Compared to compound chocolate, couverture chocolate is the highest grade of chocolate available in the market. For a chocolate to be couverture, it must contain a minimum of 35% cocoa solids and 31% cocoa butter. In terms of ingredients, you make compound chocolates using cocoa powder and vegetable oil. Couverture chocolate, in their turn, use cocoa butter and chocolate liquor. You need to conch couverture chocolate more deliberately, due to the high-fat content. It also needs to go through tempering – where it heats to an optimal temperature of 29-32 °C (84.2-89.6 °F) for beta crystals to grow and then cools down to 20 °C (68 °F). Compound chocolate processing does not involve tempering and is more manageable in terms of resources.

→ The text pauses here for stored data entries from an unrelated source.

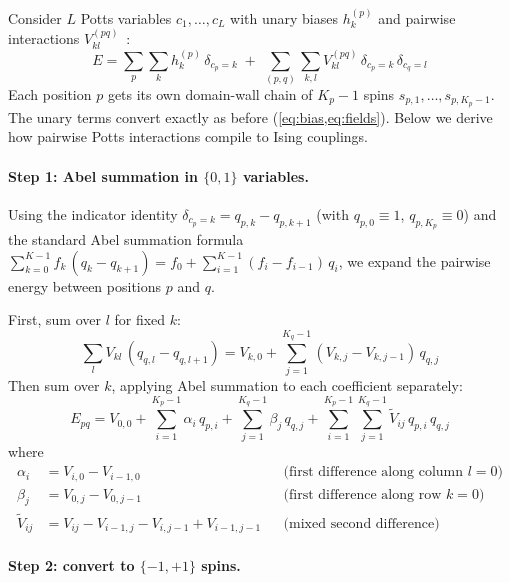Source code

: \documentclass[11pt]{article}
\begin{document}
Consider $L$ Potts variables $c_1, \ldots, c_L$ with unary biases $h^{(p)}_k$ and pairwise interactions $V^{(pq)}_{kl}$~\cite{chancellor2019dwc, berwald2022dwc}:
\begin{equation}\label{eq:potts-energy}
  E = \sum_p \sum_k h^{(p)}_k \,\delta_{c_p=k}
    \;+\; \sum_{(p,q)} \sum_{k,l} V^{(pq)}_{kl}\,\delta_{c_p=k}\,\delta_{c_q=l}
\end{equation}
Each position $p$ gets its own domain-wall chain of $K_p{-}1$ spins $s_{p,1},\ldots,s_{p,K_p-1}$.
The unary terms convert exactly as before (\cref{eq:bias,eq:fields}).
Below we derive how pairwise Potts interactions compile to Ising couplings.

\paragraph{Step 1: Abel summation in $\{0,1\}$ variables.}

Using the indicator identity $\delta_{c_p=k} = q_{p,k} - q_{p,k+1}$ (with $q_{p,0}\equiv 1$, $q_{p,K_p}\equiv 0$) and the standard Abel summation formula
$\sum_{k=0}^{K-1} f_k\,(q_k - q_{k+1}) = f_0 + \sum_{i=1}^{K-1}(f_i - f_{i-1})\,q_i$,
we expand the pairwise energy between positions $p$ and $q$.

First, sum over $l$ for fixed $k$:
\begin{equation}
  \sum_l V_{kl}\,(q_{q,l} - q_{q,l+1})
  = V_{k,0} + \sum_{j=1}^{K_q-1}(V_{k,j} - V_{k,j-1})\,q_{q,j}
\end{equation}
Then sum over $k$, applying Abel summation to each coefficient separately:
\begin{equation}\label{eq:abel-result}
  E_{pq}
  = V_{0,0}
    + \sum_{i=1}^{K_p-1} \alpha_i\, q_{p,i}
    + \sum_{j=1}^{K_q-1} \beta_j\, q_{q,j}
    + \sum_{i=1}^{K_p-1}\sum_{j=1}^{K_q-1} \widetilde{V}_{ij}\, q_{p,i}\, q_{q,j}
\end{equation}
where
\begin{align}
  \alpha_i &= V_{i,0} - V_{i-1,0}
    & &\text{(first difference along column $l{=}0$)} \label{eq:alpha}\\
  \beta_j &= V_{0,j} - V_{0,j-1}
    & &\text{(first difference along row $k{=}0$)} \label{eq:beta}\\[4pt]
  \widetilde{V}_{ij} &= V_{ij} - V_{i-1,j} - V_{i,j-1} + V_{i-1,j-1}
    & &\text{(mixed second difference)} \label{eq:mixed-diff}
\end{align}

\paragraph{Step 2: convert to $\{-1,+1\}$ spins.}
\end{document}
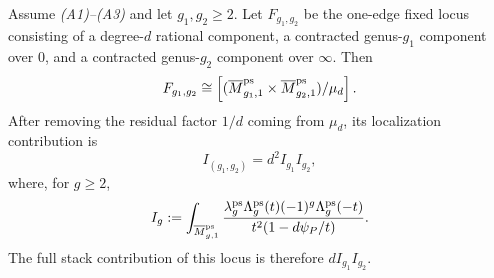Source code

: \documentclass[12pt]{memoir}
\begin{document}
\begin{Th}\label{th:conditional-ps-factorization}
Assume \emph{(A1)--(A3)} and let \(g_1,g_2\geq2\).  Let
\(F_{g_1,g_2}\) be the one-edge fixed locus consisting of a degree-\(d\)
rational component, a contracted genus-\(g_1\) component over \(0\), and a
contracted genus-\(g_2\) component over \(\infty\).  Then
\[
 F_{g_1,g_2}\cong
 \left[(\ov M^{\ps}_{g_1,1}\times\ov M^{\ps}_{g_2,1})/\mu_d\right].
\]
After removing the residual factor \(1/d\) coming from \(\mu_d\), its
localization contribution is
\[
 I_{(g_1,g_2)}=d^2 I_{g_1}I_{g_2},
\]
where, for \(g\geq2\),
\begin{equation}\label{eq:correct-Ig-integral}
 I_g:=\int_{\ov M^{\ps}_{g,1}}
 \frac{\la_g^{\ps}\La_g^{\ps}(t)(-1)^g\La_g^{\ps}(-t)}
 {t^2(1-d\psi_P/t)}.
\end{equation}
The full stack contribution of this locus is therefore
\(dI_{g_1}I_{g_2}\).
\end{Th}
\end{document}
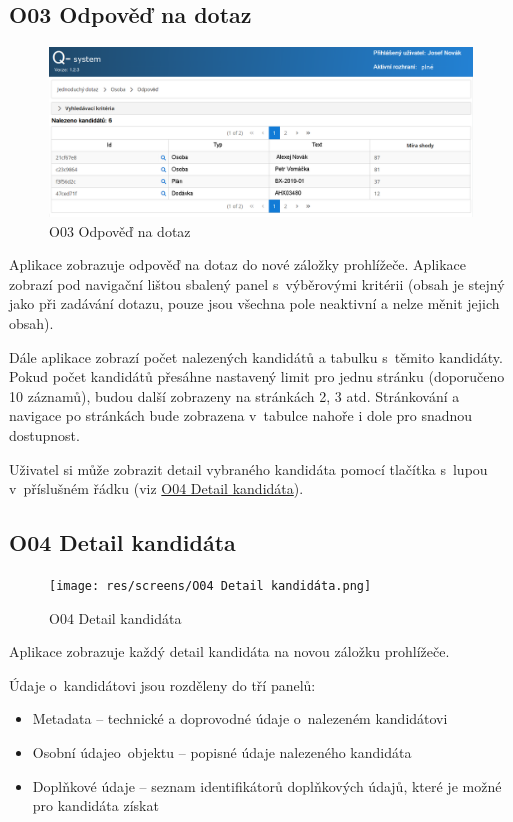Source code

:\documentclass[thesis=M,czech]{FITthesis}[2019/12/23]
\begin{document}
\subsection{O03 Odpověď na dotaz}
\label{O03OdpovedNaDotaz}
\begin{figure}[H]
  \centering
  \includegraphics[width=\textwidth]{res/screens/O03 Odpověď na dotaz.png}
  \caption{O03 Odpověď na dotaz}
  \label{fig:O03 Odpověď na dotaz}
\end{figure}

Aplikace zobrazuje odpověď na dotaz do nové záložky prohlížeče. Aplikace zobrazí pod navigační lištou sbalený panel s~výběrovými kritérii (obsah je stejný jako při zadávání dotazu, pouze jsou všechna pole neaktivní a nelze měnit jejich obsah).

Dále aplikace zobrazí počet nalezených kandidátů a tabulku s~těmito kandidáty. Pokud počet kandidátů přesáhne nastavený limit pro jednu stránku (doporučeno 10 záznamů), budou další zobrazeny na stránkách 2, 3 atd. Stránkování a navigace po stránkách bude zobrazena v~tabulce nahoře i dole pro snadnou dostupnost.

Uživatel si může zobrazit detail vybraného kandidáta pomocí tlačítka s~lupou v~příslušném řádku (viz \hyperref[O04DetailKandidata]{O04 Detail kandidáta}).

\subsection{O04 Detail kandidáta}
\label{O04DetailKandidata}
\begin{figure}[H]
  \centering
  \texttt{[image: res/screens/O04 Detail kandidáta.png]}
  \caption{O04 Detail kandidáta}
  \label{fig:O04 Detail kandidáta}
\end{figure}

Aplikace zobrazuje každý detail kandidáta na novou záložku prohlížeče.

Údaje o~kandidátovi jsou rozděleny do tří panelů:
\begin{itemize}
	\item Metadata -- technické a doprovodné údaje o~nalezeném kandidátovi
	\item Osobní údaje o~objektu -- popisné údaje nalezeného kandidáta
	\item Doplňkové údaje -- seznam identifikátorů doplňkových údajů, které je možné pro kandidáta získat
\end{itemize}
\end{document}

Is compound chocolate ‘true’ chocolate?


No. It is only an alternative to true chocolate – which contains cocoa solids, cocoa butter, and dairy fat – by US standards. However, EU regulations allow up to 5% of vegetable fats to be present in true chocolates. In general, the chocolate standards-of-identity requires chocolate to contain 50-60% cocoa butter and should exclusively use cocoa liquor. Any deviation from these standards becomes a compound coating or compound chocolate. Cocoa butter replacers or CBRs are also used as an alternative to cocoa butter. Their consistency makes it easy to mix with chocolate liquor. However, their tolerance to other fats is only up to 20%.


Who will buy compound chocolates?

Compound chocolate production usually serves for coating candies. Compound chocolate hardens more easily than normal chocolate. This is because it has vegetable fats as ingredients, and they don’t require much tempering, which means it’s easy to mold them to candies and other desserts. True chocolate needs tempering to harden properly.

It also serves confectionaries and bakeries that involve dipping food items in chocolate, such as chocolate-dipped strawberries and biscuits. Compound chocolates are a reliable alternative for couverture chocolate to use in chocolate fountains. They are also a practical choice for large servings of chocolates, such as caterers, restaurants, and other dessert businesses. Though the flavor and melt-in-mouth sensation are not the same as pure chocolate, it is still a cost-effective substitute and is relatively easy to work with.


Healthy cocoa butter alternatives for compound chocolate production


Usually, CBEs (Cocoa Butter Equivalent) and CBAs (Cocoa Butter Alternatives) are using vegetable oils with hydrogenated fat or trans-fat. They emulate cocoa butter and increase the shelf life of compound chocolates. This can, in turn, leads to major health issues, such as raised cholesterol levels, and can further develop stroke or heart disease. There is however an alternative to this, which is non-hydrogenated fat. Most food companies now use this kind of fat in their dairy products such as chocolates. Lauric fats, which are ingredients of CBEs, do now have non-hydrogenated fat alternatives.